Postby Onix » Thu Jan 27, 2011 11:14 am

This is completely over the top insane Bollywood action. It's mostly ridiculous but after watching it I feel like this could be done more realistically and to great effect.

I have no idea if the robot(s) are bad to start off with in the first chase scene. It seems like it's protecting the girl, but maybe she's just there (maybe it was her car?).

Anyway, insanity aside it got my wheels turning because I have no idea whats going on. At first I thought the robot was a superhero and he was a good guy. Only at the end do you get the impression that the Robots are the things that need to be defeated.

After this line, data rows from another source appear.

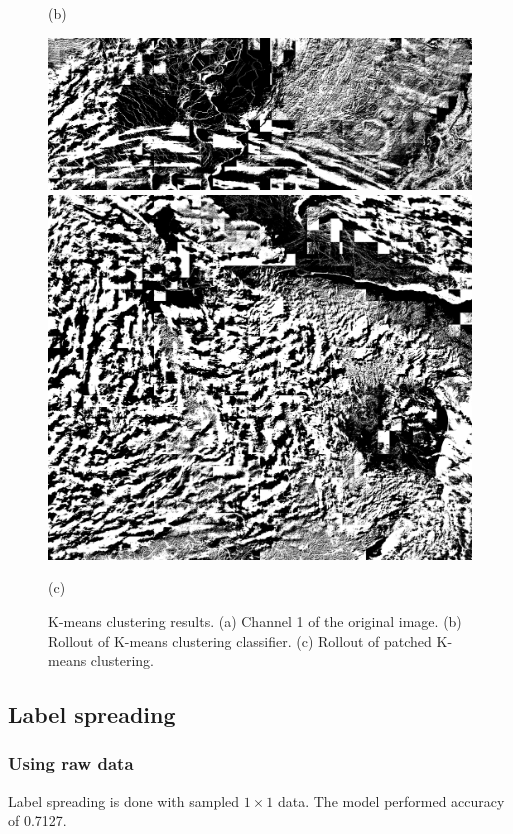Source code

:\documentclass{article}
\begin{document}
\begin{figure}[h]
\begin{minipage}{0.3\hsize}
                \caption*{(b)}
            \end{minipage}
            \begin{minipage}{0.3\hsize}
                \centering
                \includegraphics[width = 1\hsize]{1_kmeans_patched.png}
                \includegraphics[width = 1\hsize]{2_kmeans_patched.png}
                \caption*{(c)}
            \end{minipage}
            \caption{
                K-means clustering results.
                (a) Channel 1 of the original image.
                (b) Rollout of K-means clustering classifier.
                (c) Rollout of patched K-means clustering.
            }
            \label{fig:kmeans}
        \end{figure}

    \subsection{Label spreading} \label{sec:label}
        \subsubsection{Using raw data}
            Label spreading is done with sampled $1\times 1$ data.
            The model performed accuracy of 0.7127.
\end{document}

While I was figuring that out I thought maybe some were good and others were bad. After watching the first part I get the idea that the first robot is good and the newer ones are bad. (And a whole lot more ridiculousness)

So I'm going to make a confession. I am really not a fan of Zombies, but this made me think of highly advanced robots that acted like zombies because of a computer virus. Then I thought of mass effect 2 and the factionalized Geth. What would happen if you had insane robots like the ones in this insane movie and they disagreed?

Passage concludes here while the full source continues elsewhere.